Quote Searching has shifted at Google with an Updated Continuation Patent
In August of 2017, I wrote the post Google Searching Quotes of Entities. I wrote about the patent Systems and methods for searching quotes of entities using a database.
This quote searching patent was updated last year (February 2019) with a continuation patent. I like comparing older patents with claims from newer continuation patents. They are a way of saying, “We used to do something one way, but we changed how we do it.

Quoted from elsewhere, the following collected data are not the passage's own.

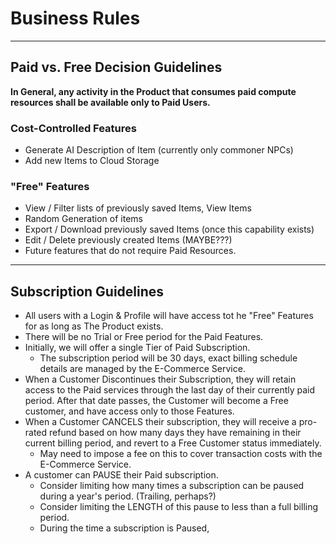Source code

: # Business Rules

---
## Paid vs. Free Decision Guidelines
**In General, any activity in the Product that consumes paid compute resources shall be available only to Paid Users.**

### Cost-Controlled Features
* Generate AI Description of Item (currently only commoner NPCs)
* Add new Items to Cloud Storage

### "Free" Features
* View / Filter lists of previously saved Items, View Items
* Random Generation of items
* Export / Download previously saved Items  (once this capability exists)
* Edit / Delete previously created Items (MAYBE???)
* Future features that do not require Paid Resources.


---
## Subscription Guidelines

* All users with a Login & Profile will have access tot he "Free" Features for as long as The Product exists.
* There will be no Trial or Free period for the Paid Features.
* Initially, we will offer a single Tier of Paid Subscription.
  * The subscription period will be 30 days, exact billing schedule details are managed by the E-Commerce Service.
* When a Customer Discontinues their Subscription, they will retain access to the Paid services through the last day of their currently paid period.  After that date passes, the Customer will become a Free customer, and have access only to those Features.
* When a Customer CANCELS their subscription, they will receive a pro-rated refund based on how many days they have remaining in their current billing period, and revert to a Free Customer status immediately.
  * May need to impose a fee on this to cover transaction costs with the E-Commerce Service.
* A customer can PAUSE their Paid subscription.
  * Consider limiting how many times a subscription can be paused during a year's period.  (Trailing, perhaps?)
  * Consider limiting the LENGTH of this pause to less than a full billing period.
  * During the time a subscription is Paused,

To protect our intellectual property, we have updated the claims with a newer version of it.”
Reviewing the Patents on quote searching
It appears that this patent is showing us that Google is paying more attention to indexing audio, and that shows in this updated patent.

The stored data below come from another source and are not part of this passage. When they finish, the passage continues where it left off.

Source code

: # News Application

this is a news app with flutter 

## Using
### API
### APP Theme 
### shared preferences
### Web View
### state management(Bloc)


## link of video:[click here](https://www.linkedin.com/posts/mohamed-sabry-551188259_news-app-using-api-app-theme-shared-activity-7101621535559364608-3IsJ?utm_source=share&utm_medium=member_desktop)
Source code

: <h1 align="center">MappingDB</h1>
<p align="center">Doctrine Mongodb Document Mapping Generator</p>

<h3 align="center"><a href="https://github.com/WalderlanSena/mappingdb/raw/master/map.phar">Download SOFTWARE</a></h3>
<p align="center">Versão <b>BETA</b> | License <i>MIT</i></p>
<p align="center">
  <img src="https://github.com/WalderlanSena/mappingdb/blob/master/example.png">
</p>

Here is a comparison on how quote searching is done based on the claims from the patents.
The first claim from the 2017 version – Systems and methods for searching quotes of entities using a database:
1. A computerized system for searching and identifying quotes, the system comprising: a memory device that stores a set of instructions; and at least one processor that executes the set of instructions to receive a search query for a quote from a user; parse the query to identify one or more keywords;
match the one or more keywords to knowledge graph items associated with candidate subject entities in a knowledge graph stored in one or more databases,
Wherein the knowledge graph includes a plurality of items associated with a plurality of subject entities and a plurality of relationships between the plurality of items; determine, based on the matching knowledge graph items, a relevance score for each of the candidate subject entities; identify, from the candidate subject entities, one or more subject entities for the query based on the relevance scores associated with the candidate subject entities; identify a set of quotes corresponding to the one or more subject entities; determine quote scores for the identified quotes based on at least one of the relationship of each quote to the one or more subject entities, the recency of each quote, or the popularity of each quote; select quotes from the identified quotes based on the quote scores; and transmit information to a display device to display the selected quotes to the user.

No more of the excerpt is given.